## The problem
Print, without alteration, the lines that extend from the one holding "Parameters are passed by value." to the final line of the listing below.

## Raw data

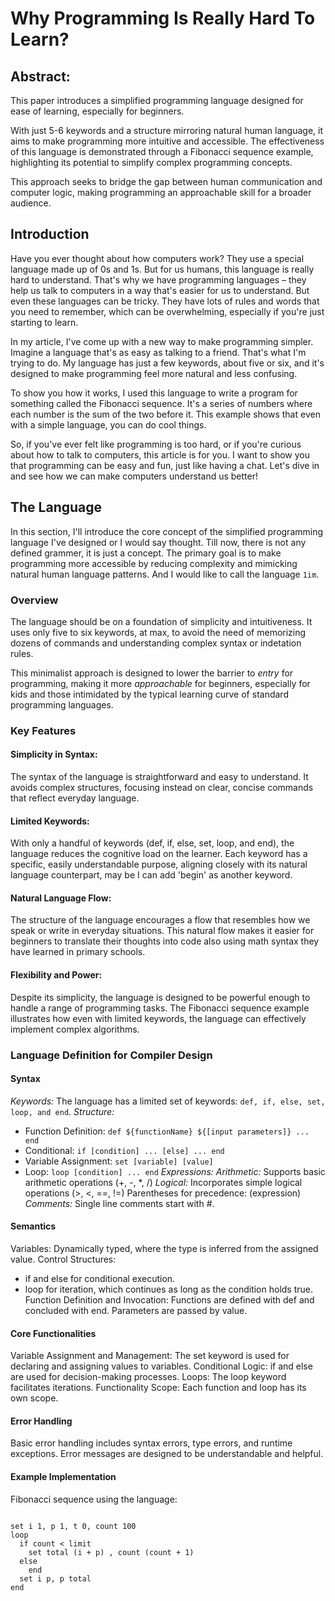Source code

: # Why Programming Is Really Hard To Learn?

## Abstract:

This paper introduces a simplified programming language designed for ease of learning, especially for beginners. 

With just 5-6 keywords and a structure mirroring natural human language, it aims to make programming more intuitive and accessible. The effectiveness of this language is demonstrated through a Fibonacci sequence example, highlighting its potential to simplify complex programming concepts. 

This approach seeks to bridge the gap between human communication and computer logic, making programming an approachable skill for a broader audience.


## Introduction
Have you ever thought about how computers work? They use a special language made up of 0s and 1s. But for us humans, this language is really hard to understand. That's why we have programming languages – they help us talk to computers in a way that's easier for us to understand. But even these languages can be tricky. They have lots of rules and words that you need to remember, which can be overwhelming, especially if you're just starting to learn.

In my article, I've come up with a new way to make programming simpler. Imagine a language that's as easy as talking to a friend. That's what I'm trying to do. My language has just a few keywords, about five or six, and it's designed to make programming feel more natural and less confusing.

To show you how it works, I used this language to write a program for something called the Fibonacci sequence. It's a series of numbers where each number is the sum of the two before it. This example shows that even with a simple language, you can do cool things.

So, if you've ever felt like programming is too hard, or if you're curious about how to talk to computers, this article is for you. I want to show you that programming can be easy and fun, just like having a chat. Let's dive in and see how we can make computers understand us better!

## The Language

In this section, I'll introduce the core concept of the simplified programming language I've designed or I would say thought. Till now, there is not any defined grammer, it is just a concept. The primary goal is to make programming more accessible by reducing complexity and mimicking natural human language patterns. And I would like to call the language `1im`.

### Overview
The language should be on a foundation of simplicity and intuitiveness. It uses only five to six keywords, at max, to avoid the need of memorizing dozens of commands and understanding complex syntax or indetation rules. 

This minimalist approach is designed to lower the barrier to *entry* for programming, making it more *approachable* for beginners, especially for kids and those intimidated by the typical learning curve of standard programming languages.

### Key Features

#### Simplicity in Syntax: 
The syntax of the language is straightforward and easy to understand. It avoids complex structures, focusing instead on clear, concise commands that reflect everyday language.

#### Limited Keywords: 
With only a handful of keywords (def, if, else, set, loop, and end), the language reduces the cognitive load on the learner. Each keyword has a specific, easily understandable purpose, aligning closely with its natural language counterpart, may be I can add 'begin' as another keyword. 

#### Natural Language Flow: 
The structure of the language encourages a flow that resembles how we speak or write in everyday situations. This natural flow makes it easier for beginners to translate their thoughts into code also using math syntax they have learned in primary schools.

#### Flexibility and Power: 
Despite its simplicity, the language is designed to be powerful enough to handle a range of programming tasks. The Fibonacci sequence example illustrates how even with limited keywords, the language can effectively implement complex algorithms.

### Language Definition for Compiler Design
#### Syntax

*Keywords:* The language has a limited set of keywords: ```def, if, else, set, loop, and end```.
*Structure:*
- Function Definition: ```def ${functionName} ${[input parameters]} ... end```
- Conditional: ```if [condition] ... [else] ... end```
- Variable Assignment: ```set [variable] [value]```
- Loop: ```loop [condition] ... end```
*Expressions:*
*Arithmetic:* Supports basic arithmetic operations (+, -, *, /)
*Logical:* Incorporates simple logical operations (>, <, ==, !=)
Parentheses for precedence: (expression)
*Comments:* Single line comments start with #.

#### Semantics

Variables: Dynamically typed, where the type is inferred from the assigned value.
Control Structures: 
- if and else for conditional execution.
- loop for iteration, which continues as long as the condition holds true.
Function Definition and Invocation:
Functions are defined with def and concluded with end.
Parameters are passed by value.

#### Core Functionalities
Variable Assignment and Management: The set keyword is used for declaring and assigning values to variables.
Conditional Logic: if and else are used for decision-making processes.
Loops: The loop keyword facilitates iterations.
Functionality Scope: Each function and loop has its own scope.

#### Error Handling
Basic error handling includes syntax errors, type errors, and runtime exceptions.
Error messages are designed to be understandable and helpful.

#### Example Implementation

Fibonacci sequence using the language:
```arduino

set i 1, p 1, t 0, count 100 
loop 
  if count < limit
    set total (i + p) , count (count + 1)
  else 
    end
  set i p, p total
end
```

## Result below
Parameters are passed by value.

#### Core Functionalities
Variable Assignment and Management: The set keyword is used for declaring and assigning values to variables.
Conditional Logic: if and else are used for decision-making processes.
Loops: The loop keyword facilitates iterations.
Functionality Scope: Each function and loop has its own scope.

#### Error Handling
Basic error handling includes syntax errors, type errors, and runtime exceptions.
Error messages are designed to be understandable and helpful.

#### Example Implementation

Fibonacci sequence using the language:
```arduino

set i 1, p 1, t 0, count 100 
loop 
  if count < limit
    set total (i + p) , count (count + 1)
  else 
    end
  set i p, p total
end
```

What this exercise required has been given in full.